Given information.
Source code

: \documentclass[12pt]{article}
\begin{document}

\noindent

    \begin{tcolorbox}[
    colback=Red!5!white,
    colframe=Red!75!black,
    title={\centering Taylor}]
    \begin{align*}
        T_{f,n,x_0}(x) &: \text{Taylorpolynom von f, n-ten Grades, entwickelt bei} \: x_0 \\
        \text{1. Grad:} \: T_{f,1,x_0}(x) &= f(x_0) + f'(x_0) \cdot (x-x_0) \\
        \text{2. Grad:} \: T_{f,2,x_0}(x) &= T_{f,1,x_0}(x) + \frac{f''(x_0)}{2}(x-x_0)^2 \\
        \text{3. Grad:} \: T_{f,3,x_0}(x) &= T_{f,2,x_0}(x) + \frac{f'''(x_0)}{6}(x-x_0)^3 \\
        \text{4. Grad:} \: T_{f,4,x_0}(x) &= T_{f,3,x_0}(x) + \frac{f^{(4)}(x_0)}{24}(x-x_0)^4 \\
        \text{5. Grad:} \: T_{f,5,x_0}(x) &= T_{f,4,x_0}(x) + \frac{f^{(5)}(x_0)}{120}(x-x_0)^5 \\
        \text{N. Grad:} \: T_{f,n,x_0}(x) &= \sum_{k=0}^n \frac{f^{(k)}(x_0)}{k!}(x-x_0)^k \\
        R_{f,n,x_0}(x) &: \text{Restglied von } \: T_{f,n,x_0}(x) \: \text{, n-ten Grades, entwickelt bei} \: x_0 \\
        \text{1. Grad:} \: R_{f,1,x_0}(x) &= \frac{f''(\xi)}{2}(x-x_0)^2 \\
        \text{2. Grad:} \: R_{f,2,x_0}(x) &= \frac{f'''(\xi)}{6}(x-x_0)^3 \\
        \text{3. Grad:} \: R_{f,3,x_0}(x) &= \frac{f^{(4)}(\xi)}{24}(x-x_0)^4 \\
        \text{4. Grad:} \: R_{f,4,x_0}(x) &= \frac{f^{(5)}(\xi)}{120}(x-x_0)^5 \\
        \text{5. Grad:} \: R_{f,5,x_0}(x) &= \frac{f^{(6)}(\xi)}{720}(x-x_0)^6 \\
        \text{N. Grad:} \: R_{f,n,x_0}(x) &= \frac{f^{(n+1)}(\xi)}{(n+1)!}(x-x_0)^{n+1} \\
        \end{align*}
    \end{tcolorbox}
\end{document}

Prompt. Up to and including the line with "von f, n-ten", repeat the data exactly, starting from its first line; nothing else belongs in the response.

Problem solution.
Source code

: \documentclass[12pt]{article}
\begin{document}

\noindent

    \begin{tcolorbox}[
    colback=Red!5!white,
    colframe=Red!75!black,
    title={\centering Taylor}]
    \begin{align*}
        T_{f,n,x_0}(x) &: \text{Taylorpolynom von f, n-ten Grades, entwickelt bei} \: x_0 \\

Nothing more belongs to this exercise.